"General environmental claims pose problems where marketers make them without additional explanation or qualifications," the FTC said in a report accompanying the commission's new proposed guides to environmental marketing. What's more, the FTC said, simply putting the detailed information on the same Web page as the more generic phrase won't always suffice to qualify the claim.
The proposed guides, if adopted, likely would require some marketers to make significant changes to their online ad efforts, says Jeffrey Greenbaum, an expert in advertising law and a partner in Frankfurt Kurnit Klein & Selz. He says that even online banner ads that draw in consumers with phrases like "eco-friendly" might subject marketers to liability.
"Advertisers have gotten used to using a shorthand to communicate 'I've got an environmentally friendly product,'" Greenbaum says. "The FTC is saying, you need to communicate what, specifically, is environmentally friendly."
The proposed guides would require marketers to make detailed disclosures about environmental claims. For instance, if a marketer wants to boast that a product is made with "renewable materials," the company also should provide specific information about the material, including what it is and why it's considered renewable, according to the new proposed guides.
The FTC also issued a report on Wednesday specifically looking at online marketers' environmental boasts.
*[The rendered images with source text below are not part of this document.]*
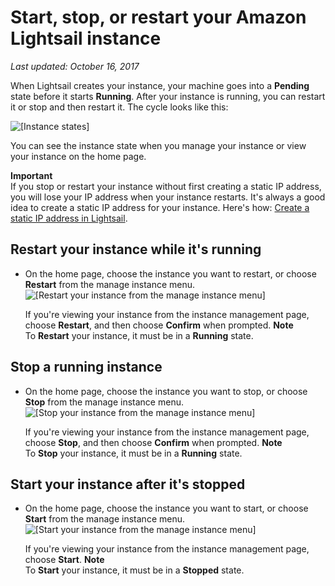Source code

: # Start, stop, or restart your Amazon Lightsail instance<a name="lightsail-how-to-start-stop-or-restart-your-instance-virtual-private-server"></a>

 *Last updated: October 16, 2017* 

When Lightsail creates your instance, your machine goes into a **Pending** state before it starts **Running**\. After your instance is running, you can restart it or stop and then restart it\. The cycle looks like this:

![\[Instance states\]](https://d9yljz1nd5001.cloudfront.net/en_us/b2fb86c05aa70ef4defbdc74847a0bb8/images/amazon-lightsail-instance-state-cycle.png)

You can see the instance state when you manage your instance or view your instance on the home page\.

**Important**  
If you stop or restart your instance without first creating a static IP address, you will lose your IP address when your instance restarts\. It's always a good idea to create a static IP address for your instance\. Here's how: [Create a static IP address in Lightsail](lightsail-create-static-ip.md)\.

## Restart your instance while it's running<a name="lightsail-instance-restart"></a>
+ On the home page, choose the instance you want to restart, or choose **Restart** from the manage instance menu\.  
![\[Restart your instance from the manage instance menu\]](https://d9yljz1nd5001.cloudfront.net/en_us/b2fb86c05aa70ef4defbdc74847a0bb8/images/amazon-lightsail-restart-instance-from-manage-instance-menu.png)

  If you're viewing your instance from the instance management page, choose **Restart**, and then choose **Confirm** when prompted\.
**Note**  
To **Restart** your instance, it must be in a **Running** state\.

## Stop a running instance<a name="lightsail-instance-stop"></a>
+ On the home page, choose the instance you want to stop, or choose **Stop** from the manage instance menu\.  
![\[Stop your instance from the manage instance menu\]](https://d9yljz1nd5001.cloudfront.net/en_us/b2fb86c05aa70ef4defbdc74847a0bb8/images/amazon-lightsail-stop-instance-from-manage-instance-menu.png)

  If you're viewing your instance from the instance management page, choose **Stop**, and then choose **Confirm** when prompted\.
**Note**  
To **Stop** your instance, it must be in a **Running** state\.

## Start your instance after it's stopped<a name="lightsail-instance-start"></a>
+ On the home page, choose the instance you want to start, or choose **Start** from the manage instance menu\.  
![\[Start your instance from the manage instance menu\]](https://d9yljz1nd5001.cloudfront.net/en_us/b2fb86c05aa70ef4defbdc74847a0bb8/images/amazon-lightsail-start-instance-from-manage-instance-menu.png)

  If you're viewing your instance from the instance management page, choose **Start**\.
**Note**  
To **Start** your instance, it must be in a **Stopped** state\.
For that paper, staff reviewed 1,000 Web sites that contained at least one environmental claim.
The commission found that such Web pages often included stock phrases related to carbon use, renewability and general environmental benefits. "The prevalence of these terms and phrases suggests that they may have become part of the 'jargon' of environmental marketing, and to the extent consumer interpretation of their meaning is unclear, further guidance and education may be necessary to avoid deception in the marketplace."